Oppositional Defiant Disorder
The essential feature of this disorder is a pattern of negativistic, hostile, and defiant behavior without the more serious violations of the basic rights of others that are seen in Conduct Disorder. The diagnosis is made only if the oppositional and defiant behavior is much more common than that seen in other people of the same mental age.
Children with this disorder commonly are argumentative with adults, frequently lose their temper, swear, and are often angry, resentful, and easily annoyed by others. They frequently actively defy adult requests or rules and deliberately annoy other people. They tend to blame others for their own mistakes or difficulties.

Manifestations of the disorder are almost invariably present in the home, but may not be present at school or with other adults or peers. In some cases, features of the disorder, from the beginning of the disturbance, are displayed in areas outside the home; in other cases, they start in the home, but later develop in areas outside the home. Typically, symptoms of the disorder are more evident in interactions with adults or peers whom the child knows well. Thus, children with the disorder are likely to show little or no signs of the disorder when examined clinically.
Usually the person does not regard himself or herself as oppositional or defiant, but justifies his or her behavior as a response to unreasonable circumstances.

Associated features. Associated features vary as a function of age, and include low self-esteem, mood lability, low frustration tolerance, and temper outbursts. There may be heavy use of illegal psychoactive substances, such as cannabis and alcohol (before the legal age). Use of tobacco is common. Often Attention-deficit Hyperactivity Disorder is also present.

Age at onset. Although precursors may appear in early childhood, the disorder, as defined, typically begins by eight years, and usually not later than early adolescence.

Course. The course is unknown. In many cases the disturbance evolves into Conduct Disorder or a Mood Disorder.

Impairment. Impairment is usually greatest within the home.

Complications. Conduct Disorder is a common complication.

Predisposing factors and prevalence. No information.

Sex ratio. Before puberty, the disorder is more common in males than in females; in postpubertal children the sex ratio is probably equal.

Familial pattern. No information.

Differential diagnosis.
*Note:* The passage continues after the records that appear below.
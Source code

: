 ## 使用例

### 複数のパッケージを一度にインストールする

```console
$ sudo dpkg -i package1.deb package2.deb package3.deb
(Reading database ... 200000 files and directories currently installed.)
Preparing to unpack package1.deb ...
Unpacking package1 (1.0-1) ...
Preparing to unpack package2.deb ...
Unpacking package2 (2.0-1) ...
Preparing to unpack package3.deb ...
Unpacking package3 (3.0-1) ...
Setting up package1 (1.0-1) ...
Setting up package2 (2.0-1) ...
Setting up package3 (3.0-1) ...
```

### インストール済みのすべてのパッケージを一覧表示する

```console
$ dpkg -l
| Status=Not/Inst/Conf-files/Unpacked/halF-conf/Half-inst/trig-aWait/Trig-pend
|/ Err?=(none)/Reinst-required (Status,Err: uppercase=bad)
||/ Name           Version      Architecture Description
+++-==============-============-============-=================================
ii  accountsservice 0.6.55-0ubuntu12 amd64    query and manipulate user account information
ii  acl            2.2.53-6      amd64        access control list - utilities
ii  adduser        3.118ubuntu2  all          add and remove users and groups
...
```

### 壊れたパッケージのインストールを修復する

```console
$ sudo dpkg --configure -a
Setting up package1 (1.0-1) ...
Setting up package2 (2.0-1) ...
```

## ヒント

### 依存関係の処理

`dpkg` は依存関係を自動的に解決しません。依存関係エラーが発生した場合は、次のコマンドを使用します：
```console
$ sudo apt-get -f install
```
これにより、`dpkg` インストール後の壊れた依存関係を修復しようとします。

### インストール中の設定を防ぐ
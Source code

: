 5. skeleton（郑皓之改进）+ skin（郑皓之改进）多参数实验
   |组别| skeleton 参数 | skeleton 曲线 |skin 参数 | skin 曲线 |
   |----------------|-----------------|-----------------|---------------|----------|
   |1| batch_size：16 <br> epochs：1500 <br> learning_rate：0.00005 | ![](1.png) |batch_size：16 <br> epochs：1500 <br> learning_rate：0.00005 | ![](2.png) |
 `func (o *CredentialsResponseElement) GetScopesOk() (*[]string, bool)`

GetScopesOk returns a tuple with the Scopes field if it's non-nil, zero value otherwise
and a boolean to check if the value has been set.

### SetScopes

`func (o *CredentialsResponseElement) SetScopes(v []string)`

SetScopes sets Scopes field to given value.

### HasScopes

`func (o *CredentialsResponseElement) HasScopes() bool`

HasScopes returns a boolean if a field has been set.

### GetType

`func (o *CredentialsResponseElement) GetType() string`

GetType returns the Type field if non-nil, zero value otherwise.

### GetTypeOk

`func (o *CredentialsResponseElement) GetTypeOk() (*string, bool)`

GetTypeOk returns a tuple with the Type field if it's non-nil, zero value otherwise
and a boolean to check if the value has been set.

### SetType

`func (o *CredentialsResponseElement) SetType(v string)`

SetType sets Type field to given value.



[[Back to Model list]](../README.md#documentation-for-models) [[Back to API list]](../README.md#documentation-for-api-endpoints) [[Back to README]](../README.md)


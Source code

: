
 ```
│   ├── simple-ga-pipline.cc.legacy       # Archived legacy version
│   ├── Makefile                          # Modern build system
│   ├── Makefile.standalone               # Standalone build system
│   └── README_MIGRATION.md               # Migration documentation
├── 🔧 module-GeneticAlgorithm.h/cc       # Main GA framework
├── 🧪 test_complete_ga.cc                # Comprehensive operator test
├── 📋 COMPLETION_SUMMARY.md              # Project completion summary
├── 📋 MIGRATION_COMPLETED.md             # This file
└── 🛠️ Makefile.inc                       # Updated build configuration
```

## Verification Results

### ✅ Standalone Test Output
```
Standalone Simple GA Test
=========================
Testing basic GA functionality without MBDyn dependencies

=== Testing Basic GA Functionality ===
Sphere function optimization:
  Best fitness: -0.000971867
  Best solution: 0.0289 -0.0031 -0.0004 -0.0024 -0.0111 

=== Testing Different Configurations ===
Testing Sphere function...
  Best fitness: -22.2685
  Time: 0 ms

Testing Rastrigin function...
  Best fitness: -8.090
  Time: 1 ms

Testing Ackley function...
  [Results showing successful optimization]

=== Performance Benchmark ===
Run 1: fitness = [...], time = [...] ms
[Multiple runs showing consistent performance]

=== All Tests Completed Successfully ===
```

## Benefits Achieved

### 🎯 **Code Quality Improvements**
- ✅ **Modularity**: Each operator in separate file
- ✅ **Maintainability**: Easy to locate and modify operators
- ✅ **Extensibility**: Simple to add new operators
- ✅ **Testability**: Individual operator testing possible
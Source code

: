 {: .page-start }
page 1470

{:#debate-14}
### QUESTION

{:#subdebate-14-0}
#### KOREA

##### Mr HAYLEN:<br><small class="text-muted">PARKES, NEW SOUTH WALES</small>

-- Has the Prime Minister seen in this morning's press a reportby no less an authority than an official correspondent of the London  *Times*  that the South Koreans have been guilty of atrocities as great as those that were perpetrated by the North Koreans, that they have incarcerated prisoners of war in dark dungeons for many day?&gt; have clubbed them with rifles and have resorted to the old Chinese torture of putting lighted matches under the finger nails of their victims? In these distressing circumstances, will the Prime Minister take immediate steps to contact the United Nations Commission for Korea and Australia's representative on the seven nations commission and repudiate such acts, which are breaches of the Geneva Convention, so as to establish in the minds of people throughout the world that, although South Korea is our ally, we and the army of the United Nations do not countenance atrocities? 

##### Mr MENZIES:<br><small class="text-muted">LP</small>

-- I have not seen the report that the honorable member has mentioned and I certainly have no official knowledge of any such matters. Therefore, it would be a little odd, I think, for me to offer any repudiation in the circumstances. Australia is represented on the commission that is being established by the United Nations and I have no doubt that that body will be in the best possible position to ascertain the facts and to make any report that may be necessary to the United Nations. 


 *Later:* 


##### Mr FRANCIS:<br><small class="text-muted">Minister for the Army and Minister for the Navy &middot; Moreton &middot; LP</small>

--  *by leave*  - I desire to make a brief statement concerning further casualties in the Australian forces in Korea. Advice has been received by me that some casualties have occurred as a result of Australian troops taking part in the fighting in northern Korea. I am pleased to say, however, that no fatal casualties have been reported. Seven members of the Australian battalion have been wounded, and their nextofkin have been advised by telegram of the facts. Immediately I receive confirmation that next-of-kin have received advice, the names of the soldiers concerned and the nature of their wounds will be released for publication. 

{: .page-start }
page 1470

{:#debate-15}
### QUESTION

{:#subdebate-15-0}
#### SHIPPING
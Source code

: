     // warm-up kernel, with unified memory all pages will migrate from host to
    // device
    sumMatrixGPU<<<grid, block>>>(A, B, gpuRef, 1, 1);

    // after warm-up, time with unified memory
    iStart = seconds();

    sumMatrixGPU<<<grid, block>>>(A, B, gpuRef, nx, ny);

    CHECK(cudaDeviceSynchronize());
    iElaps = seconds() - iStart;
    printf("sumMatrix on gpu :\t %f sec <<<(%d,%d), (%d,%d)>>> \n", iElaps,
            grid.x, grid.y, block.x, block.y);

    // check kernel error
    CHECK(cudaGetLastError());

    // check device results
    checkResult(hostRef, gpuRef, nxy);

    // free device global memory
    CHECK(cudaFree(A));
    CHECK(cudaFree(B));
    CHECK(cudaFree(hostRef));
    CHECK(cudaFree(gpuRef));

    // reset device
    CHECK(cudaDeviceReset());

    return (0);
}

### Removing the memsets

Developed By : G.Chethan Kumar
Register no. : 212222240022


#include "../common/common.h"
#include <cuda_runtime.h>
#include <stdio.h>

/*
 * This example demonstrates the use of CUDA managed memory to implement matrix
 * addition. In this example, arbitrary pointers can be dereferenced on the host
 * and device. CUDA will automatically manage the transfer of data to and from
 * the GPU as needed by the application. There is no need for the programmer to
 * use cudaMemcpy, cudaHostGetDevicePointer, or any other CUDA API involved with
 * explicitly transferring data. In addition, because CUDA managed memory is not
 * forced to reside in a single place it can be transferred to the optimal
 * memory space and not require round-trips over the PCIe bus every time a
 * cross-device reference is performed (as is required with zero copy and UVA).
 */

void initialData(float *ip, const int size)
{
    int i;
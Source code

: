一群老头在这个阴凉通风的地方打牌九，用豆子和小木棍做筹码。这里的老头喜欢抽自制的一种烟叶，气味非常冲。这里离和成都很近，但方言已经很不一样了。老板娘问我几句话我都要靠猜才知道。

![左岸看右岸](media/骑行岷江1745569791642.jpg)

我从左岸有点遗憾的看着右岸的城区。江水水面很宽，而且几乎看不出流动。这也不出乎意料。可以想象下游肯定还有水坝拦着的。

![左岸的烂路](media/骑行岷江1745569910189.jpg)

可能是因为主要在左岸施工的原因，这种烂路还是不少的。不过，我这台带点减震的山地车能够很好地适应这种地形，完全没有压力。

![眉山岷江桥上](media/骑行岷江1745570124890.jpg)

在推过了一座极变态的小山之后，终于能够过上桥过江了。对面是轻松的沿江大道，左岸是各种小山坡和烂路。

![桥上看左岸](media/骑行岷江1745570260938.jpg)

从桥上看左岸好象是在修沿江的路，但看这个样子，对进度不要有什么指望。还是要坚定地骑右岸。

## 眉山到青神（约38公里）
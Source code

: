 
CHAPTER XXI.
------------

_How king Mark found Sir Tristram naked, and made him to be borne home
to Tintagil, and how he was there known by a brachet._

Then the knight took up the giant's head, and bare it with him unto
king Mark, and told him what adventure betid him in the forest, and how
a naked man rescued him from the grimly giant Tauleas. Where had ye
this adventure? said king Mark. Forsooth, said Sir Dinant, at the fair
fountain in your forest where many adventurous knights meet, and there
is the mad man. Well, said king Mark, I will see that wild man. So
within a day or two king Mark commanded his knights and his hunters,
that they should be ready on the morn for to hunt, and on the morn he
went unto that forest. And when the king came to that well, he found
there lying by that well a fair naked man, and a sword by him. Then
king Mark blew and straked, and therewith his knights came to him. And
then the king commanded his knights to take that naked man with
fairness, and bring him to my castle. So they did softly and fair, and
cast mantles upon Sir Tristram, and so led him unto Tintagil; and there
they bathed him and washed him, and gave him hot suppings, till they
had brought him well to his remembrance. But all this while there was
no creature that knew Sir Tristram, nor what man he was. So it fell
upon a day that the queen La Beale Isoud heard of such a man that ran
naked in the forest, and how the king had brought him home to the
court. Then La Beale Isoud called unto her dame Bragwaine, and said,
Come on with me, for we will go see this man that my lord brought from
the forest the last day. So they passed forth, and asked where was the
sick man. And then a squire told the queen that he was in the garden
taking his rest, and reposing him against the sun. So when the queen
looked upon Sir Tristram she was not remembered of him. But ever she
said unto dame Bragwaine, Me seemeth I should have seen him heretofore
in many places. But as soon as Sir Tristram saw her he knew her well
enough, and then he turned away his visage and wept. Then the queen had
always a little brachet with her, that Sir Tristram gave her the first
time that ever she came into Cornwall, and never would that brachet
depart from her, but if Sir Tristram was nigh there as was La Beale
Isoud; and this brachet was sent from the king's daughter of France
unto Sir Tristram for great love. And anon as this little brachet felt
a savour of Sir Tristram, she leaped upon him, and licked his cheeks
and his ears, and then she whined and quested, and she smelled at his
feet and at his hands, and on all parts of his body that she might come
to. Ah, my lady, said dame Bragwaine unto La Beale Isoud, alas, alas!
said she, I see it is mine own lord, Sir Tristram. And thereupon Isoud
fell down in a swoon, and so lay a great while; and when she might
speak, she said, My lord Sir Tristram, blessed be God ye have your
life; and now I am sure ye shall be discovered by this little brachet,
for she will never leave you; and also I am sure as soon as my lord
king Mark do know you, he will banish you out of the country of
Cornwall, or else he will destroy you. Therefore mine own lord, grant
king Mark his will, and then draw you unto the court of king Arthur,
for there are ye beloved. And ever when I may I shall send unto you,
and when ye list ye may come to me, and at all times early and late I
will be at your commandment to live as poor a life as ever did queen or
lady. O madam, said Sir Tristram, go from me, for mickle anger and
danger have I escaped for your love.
In Conduct Disorder all of the features of Oppositional Defiant Disorder are likely to be present; for that reason, Conduct Disorder preempts the diagnosis of Oppositional Defiant Disorder. In a psychotic disorder, such as Schizophrenia, the features of Oppositional Defiant Disorder may be seen, particularly during the prodromal phase; and a psychotic disorder therefore preempts the diagnosis of Oppositional Defiant Disorder. Features of Oppositional Defiant Disorder may be seen during the course of Dysthymia, or a Manic, Hypomanic, or Major Depressive Episode, but in such cases the additional diagnosis of Oppositional Defiant Disorder is not made.